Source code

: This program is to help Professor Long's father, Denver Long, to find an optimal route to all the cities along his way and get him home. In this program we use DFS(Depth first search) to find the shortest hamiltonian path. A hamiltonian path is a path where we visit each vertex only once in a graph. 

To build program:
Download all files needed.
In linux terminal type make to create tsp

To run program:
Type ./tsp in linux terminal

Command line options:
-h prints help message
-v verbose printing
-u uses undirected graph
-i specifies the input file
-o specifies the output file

Task to carry out => Search the entries above for lines containing the word "program", and copy each one.

Task output =>
: This program is to help Professor Long's father, Denver Long, to find an optimal route to all the cities along his way and get him home. In this program we use DFS(Depth first search) to find the shortest hamiltonian path. A hamiltonian path is a path where we visit each vertex only once in a graph. 
To build program:
To run program:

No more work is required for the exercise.